Was Heath Ledger’s Joker inspired by this strange Tom Waits interview?

Wide Screen

If "The Dark Knight Rises" did anything for audiences, it likely reminded them how much they missed Heath Ledger's Joker. Bane (Tom Hardy) was a wonderful big screen villain, but Hardy's performance was doomed to be compared to Ledger's twisted turn as the clown prince of crime in "The Dark Knight."

The late Australian actor's performance will arguably go down as one of the greatest movie baddies of all time, and won him a posthumous Academy Award for Best Supporting Actor.

Given that Ledger passed away six months before the release of "The Dark Knight," much has been made of his performance in the movie. Where did he get all that wonderful inspiration? All actors draw on things for their roles, but fans never really got to hear him talk much about how he developed the character, or how he got so into the role.

In an interview with the New York Times, the actor described the Joker as a "psychopathic, mass-murdering, schizophrenic clown with zero empathy," adding that the role was extremely draining.

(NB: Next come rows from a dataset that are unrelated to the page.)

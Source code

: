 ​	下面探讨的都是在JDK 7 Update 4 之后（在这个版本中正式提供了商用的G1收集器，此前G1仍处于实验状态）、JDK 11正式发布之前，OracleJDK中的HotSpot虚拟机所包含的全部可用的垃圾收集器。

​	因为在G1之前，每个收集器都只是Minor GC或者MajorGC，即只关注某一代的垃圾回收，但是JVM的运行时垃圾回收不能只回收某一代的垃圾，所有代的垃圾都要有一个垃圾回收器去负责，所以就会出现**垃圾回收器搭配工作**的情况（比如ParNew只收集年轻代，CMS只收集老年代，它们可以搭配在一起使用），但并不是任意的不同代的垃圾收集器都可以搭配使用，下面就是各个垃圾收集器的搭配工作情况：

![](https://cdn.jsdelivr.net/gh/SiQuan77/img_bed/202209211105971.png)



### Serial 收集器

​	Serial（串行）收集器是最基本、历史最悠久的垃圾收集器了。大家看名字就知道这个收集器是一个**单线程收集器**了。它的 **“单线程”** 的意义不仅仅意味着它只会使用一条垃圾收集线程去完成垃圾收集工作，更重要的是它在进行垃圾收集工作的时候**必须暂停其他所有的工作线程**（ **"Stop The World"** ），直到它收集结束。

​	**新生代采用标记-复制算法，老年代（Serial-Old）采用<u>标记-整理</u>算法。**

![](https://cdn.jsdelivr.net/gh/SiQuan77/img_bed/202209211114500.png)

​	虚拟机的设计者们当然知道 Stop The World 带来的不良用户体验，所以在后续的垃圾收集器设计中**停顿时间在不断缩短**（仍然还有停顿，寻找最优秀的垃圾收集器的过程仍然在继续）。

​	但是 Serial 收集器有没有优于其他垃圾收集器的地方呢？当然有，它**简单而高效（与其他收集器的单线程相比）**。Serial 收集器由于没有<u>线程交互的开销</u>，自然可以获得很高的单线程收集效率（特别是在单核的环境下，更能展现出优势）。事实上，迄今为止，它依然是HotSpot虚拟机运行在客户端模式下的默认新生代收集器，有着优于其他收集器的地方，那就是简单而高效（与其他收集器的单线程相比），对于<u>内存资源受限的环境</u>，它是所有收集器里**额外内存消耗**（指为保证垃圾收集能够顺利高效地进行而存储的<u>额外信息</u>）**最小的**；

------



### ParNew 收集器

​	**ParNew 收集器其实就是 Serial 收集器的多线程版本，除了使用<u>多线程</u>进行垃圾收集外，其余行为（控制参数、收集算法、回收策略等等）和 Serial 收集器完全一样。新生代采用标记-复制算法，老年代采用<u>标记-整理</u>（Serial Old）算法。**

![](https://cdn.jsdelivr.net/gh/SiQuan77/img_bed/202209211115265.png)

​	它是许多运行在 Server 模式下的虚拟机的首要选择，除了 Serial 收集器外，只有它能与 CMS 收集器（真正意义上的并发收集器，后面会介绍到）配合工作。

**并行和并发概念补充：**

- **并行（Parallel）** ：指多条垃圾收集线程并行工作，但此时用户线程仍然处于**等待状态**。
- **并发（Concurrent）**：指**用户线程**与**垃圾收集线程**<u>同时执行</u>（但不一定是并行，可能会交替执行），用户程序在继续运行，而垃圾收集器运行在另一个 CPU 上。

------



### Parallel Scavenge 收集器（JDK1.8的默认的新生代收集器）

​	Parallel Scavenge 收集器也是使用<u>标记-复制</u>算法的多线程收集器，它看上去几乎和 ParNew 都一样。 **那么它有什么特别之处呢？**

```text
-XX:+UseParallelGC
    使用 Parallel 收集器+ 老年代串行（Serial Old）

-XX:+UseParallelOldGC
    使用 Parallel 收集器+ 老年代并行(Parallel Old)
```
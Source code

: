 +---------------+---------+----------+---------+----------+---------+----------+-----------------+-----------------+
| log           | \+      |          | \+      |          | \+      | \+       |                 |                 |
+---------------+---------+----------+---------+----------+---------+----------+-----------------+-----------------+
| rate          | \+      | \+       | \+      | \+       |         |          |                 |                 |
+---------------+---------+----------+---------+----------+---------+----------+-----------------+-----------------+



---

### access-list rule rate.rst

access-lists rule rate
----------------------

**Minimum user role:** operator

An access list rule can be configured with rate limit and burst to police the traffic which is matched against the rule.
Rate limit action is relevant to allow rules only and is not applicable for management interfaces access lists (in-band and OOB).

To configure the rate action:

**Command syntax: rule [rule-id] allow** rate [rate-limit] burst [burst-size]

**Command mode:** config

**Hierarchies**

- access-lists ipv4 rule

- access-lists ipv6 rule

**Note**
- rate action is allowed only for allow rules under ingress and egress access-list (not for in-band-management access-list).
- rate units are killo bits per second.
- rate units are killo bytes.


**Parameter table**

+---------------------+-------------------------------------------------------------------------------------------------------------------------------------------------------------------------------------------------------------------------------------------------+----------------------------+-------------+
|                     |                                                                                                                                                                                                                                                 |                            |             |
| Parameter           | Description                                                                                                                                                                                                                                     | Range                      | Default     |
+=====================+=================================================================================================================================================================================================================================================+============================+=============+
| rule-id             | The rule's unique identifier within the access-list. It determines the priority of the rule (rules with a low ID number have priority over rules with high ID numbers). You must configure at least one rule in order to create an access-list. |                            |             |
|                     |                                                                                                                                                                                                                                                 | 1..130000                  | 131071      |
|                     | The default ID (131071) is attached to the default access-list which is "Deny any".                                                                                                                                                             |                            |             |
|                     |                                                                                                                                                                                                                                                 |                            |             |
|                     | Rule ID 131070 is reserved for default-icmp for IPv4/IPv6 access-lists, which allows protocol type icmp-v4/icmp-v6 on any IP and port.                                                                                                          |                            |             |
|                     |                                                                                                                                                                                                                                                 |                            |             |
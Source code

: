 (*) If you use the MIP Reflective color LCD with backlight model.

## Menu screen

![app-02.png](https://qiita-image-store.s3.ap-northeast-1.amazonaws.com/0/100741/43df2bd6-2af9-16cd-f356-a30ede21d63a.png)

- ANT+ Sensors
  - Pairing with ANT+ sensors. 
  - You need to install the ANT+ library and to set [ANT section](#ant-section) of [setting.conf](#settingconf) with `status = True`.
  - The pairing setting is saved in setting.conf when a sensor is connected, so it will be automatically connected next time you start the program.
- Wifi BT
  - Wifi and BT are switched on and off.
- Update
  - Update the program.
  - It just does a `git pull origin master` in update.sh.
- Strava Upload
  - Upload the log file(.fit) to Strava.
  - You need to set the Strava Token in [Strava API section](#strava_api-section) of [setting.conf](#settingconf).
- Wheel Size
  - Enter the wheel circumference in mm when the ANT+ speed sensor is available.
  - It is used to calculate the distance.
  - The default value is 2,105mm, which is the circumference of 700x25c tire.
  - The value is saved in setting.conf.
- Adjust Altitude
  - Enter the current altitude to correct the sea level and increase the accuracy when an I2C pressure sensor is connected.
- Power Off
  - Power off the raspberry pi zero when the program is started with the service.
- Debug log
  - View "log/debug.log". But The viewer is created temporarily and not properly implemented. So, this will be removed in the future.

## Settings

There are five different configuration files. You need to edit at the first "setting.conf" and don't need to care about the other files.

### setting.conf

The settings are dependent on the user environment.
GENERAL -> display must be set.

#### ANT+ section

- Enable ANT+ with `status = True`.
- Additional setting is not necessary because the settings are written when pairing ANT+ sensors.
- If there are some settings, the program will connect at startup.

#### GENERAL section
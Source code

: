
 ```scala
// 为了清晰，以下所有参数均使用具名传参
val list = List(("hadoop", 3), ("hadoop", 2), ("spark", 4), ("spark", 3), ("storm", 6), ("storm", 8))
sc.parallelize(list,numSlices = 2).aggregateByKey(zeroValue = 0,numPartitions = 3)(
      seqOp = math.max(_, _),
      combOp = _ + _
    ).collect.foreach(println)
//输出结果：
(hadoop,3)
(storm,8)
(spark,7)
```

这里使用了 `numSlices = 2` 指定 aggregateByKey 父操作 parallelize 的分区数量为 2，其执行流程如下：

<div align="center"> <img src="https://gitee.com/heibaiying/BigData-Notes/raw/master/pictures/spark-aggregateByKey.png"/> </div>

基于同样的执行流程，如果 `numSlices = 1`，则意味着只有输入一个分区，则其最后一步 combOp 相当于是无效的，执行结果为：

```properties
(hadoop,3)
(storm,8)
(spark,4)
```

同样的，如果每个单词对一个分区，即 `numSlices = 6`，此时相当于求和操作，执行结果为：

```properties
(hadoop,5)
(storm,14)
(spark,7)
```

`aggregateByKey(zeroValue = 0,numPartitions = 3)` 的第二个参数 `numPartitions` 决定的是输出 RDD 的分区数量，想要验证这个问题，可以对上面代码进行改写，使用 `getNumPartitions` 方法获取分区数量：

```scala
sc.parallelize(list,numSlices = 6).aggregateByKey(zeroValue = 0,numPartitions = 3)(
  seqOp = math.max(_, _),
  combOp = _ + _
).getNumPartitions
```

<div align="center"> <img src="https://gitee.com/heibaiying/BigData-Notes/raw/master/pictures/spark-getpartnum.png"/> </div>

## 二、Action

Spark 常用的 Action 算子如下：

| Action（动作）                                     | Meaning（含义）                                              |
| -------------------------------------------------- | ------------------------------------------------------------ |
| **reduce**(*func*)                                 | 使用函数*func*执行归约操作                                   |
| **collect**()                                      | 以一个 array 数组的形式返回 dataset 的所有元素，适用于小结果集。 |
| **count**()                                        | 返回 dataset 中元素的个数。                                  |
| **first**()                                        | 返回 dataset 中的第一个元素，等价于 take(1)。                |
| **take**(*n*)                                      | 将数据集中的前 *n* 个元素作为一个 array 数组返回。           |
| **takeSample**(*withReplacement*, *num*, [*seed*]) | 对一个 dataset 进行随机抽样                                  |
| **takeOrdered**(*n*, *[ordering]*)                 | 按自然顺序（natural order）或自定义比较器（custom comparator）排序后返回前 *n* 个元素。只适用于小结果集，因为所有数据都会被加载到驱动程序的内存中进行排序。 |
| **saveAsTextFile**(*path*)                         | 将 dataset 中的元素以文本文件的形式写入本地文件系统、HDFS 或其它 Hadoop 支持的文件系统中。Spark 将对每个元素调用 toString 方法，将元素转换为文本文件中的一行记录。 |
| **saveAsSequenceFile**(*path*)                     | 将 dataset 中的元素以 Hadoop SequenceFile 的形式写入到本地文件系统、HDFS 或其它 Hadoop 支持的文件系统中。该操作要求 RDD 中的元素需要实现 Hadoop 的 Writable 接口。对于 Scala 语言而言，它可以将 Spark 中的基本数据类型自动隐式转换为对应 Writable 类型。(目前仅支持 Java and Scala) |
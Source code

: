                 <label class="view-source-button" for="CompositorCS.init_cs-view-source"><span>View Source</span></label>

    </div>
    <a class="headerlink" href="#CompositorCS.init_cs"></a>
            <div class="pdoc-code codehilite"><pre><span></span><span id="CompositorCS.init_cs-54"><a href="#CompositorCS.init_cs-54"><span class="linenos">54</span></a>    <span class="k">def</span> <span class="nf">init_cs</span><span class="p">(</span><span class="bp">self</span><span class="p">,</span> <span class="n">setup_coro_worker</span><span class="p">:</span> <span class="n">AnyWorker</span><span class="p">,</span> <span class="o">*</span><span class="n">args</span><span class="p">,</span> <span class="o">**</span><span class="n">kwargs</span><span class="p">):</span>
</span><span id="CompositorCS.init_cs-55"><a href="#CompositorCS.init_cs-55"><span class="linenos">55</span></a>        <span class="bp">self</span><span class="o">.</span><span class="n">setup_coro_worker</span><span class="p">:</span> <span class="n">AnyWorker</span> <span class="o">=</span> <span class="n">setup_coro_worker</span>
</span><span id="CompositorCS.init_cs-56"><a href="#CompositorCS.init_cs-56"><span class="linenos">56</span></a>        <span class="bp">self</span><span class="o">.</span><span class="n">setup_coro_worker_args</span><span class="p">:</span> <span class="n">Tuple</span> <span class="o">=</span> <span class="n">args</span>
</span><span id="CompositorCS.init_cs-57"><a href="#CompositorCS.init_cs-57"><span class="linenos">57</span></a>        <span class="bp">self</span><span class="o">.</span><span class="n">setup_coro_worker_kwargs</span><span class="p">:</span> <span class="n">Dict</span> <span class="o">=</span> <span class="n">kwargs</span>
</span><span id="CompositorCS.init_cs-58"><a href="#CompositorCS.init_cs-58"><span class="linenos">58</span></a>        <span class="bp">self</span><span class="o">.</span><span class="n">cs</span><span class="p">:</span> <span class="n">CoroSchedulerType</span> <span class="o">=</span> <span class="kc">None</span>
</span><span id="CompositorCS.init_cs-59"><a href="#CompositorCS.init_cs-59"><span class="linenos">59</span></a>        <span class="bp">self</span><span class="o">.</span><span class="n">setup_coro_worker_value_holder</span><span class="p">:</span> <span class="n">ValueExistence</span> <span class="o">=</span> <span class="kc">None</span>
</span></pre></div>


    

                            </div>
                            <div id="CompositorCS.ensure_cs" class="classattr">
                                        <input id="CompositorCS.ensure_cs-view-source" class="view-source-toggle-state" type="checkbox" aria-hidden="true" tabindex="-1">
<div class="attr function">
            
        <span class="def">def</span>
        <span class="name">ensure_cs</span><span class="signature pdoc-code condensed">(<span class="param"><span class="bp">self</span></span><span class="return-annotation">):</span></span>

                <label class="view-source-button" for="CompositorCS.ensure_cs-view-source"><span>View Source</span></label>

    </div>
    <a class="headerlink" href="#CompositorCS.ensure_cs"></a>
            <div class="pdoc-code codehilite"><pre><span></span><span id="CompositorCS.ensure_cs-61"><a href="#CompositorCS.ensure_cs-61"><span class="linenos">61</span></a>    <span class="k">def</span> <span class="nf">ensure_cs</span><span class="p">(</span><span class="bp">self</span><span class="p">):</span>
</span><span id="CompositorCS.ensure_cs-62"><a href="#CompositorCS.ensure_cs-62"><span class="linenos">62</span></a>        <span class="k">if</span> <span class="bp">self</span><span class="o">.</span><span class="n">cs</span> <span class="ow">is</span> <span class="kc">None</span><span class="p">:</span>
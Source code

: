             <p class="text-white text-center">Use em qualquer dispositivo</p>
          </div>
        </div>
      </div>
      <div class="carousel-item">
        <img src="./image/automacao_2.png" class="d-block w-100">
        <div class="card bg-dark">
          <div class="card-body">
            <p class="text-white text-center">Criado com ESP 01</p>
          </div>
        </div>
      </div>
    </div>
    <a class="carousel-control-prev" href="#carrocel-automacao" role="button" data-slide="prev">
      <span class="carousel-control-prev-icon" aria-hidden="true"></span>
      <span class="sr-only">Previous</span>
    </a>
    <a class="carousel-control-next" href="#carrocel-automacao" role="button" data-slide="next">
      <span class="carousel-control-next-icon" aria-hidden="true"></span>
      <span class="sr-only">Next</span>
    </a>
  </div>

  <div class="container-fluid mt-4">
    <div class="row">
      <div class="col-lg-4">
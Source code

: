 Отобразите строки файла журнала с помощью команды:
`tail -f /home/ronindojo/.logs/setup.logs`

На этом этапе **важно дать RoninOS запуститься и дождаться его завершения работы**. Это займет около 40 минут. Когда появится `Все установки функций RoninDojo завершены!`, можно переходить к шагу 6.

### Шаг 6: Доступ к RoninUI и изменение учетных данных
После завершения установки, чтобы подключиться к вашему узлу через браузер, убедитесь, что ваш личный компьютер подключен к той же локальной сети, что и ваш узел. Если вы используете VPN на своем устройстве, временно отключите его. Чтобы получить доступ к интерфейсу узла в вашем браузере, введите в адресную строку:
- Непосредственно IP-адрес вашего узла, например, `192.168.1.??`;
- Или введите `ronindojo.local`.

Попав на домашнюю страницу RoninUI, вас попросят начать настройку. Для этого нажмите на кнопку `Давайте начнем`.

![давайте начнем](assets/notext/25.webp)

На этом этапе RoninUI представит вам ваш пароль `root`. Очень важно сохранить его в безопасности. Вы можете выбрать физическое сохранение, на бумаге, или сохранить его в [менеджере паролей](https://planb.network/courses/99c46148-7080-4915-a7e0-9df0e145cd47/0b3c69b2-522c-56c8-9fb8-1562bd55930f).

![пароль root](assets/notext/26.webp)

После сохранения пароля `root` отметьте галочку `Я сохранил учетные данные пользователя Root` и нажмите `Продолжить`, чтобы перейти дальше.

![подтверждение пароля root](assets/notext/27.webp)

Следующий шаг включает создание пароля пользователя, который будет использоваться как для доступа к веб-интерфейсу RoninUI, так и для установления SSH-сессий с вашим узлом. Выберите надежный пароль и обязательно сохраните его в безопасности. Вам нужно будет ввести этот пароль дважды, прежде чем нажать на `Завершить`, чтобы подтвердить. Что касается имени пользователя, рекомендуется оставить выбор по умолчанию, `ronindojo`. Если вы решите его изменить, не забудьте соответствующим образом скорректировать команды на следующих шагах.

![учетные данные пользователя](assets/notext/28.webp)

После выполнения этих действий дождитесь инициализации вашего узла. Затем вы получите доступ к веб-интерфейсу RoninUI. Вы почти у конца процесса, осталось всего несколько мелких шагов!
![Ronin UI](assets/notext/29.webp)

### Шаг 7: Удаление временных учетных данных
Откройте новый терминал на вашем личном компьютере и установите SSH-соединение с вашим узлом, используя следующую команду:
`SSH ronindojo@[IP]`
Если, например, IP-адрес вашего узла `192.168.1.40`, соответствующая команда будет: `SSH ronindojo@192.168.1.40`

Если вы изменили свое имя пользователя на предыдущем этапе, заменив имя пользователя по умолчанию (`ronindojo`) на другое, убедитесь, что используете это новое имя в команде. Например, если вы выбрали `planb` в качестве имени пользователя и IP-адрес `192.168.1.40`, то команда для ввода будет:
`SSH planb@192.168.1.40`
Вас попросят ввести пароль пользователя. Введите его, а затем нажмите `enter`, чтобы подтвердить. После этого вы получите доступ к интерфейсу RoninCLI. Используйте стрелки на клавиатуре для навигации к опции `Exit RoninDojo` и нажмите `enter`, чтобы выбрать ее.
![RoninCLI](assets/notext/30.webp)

Ledger also mentioned Alex DeLarge from "A Clockwork Orange" and punk rocker Sid Vicious as inspirations for the character, but beyond a few interviews, he didn't really speak about the character that much. "There's a bit of everything in him. There's nothing that consistent," Ledger told MTV a few months before his death.

In the years since the release of "The Dark Knight," many have pointed to gravelly-voiced singer/songwriter Tom Waits' general demeanour as a possible influence for Ledger's Joker. Rock stars have influenced performances before -- just look at Johnny Depp's Keith Richards-esque turn as Captain Jack Sparrow in the "Pirates of the Caribbean" franchise. For evidence of Waits' possible influence on Ledger, you need only watch a chain-smoking 1979 interview from Australian TV. Remind you of anyone sinister?

Between Waits' squeaky/gravelly voice and his twitchy bearing, constant squinting, and lip-smacking, it's hard not to see some similarities to the Joker. It's a little uncanny. Coincidentally, Ledger and Waits both starred in Terry Gilliam's "The Imaginarium of Doctor Parnassus" in 2008, but it's unknown if they ever worked together on the film.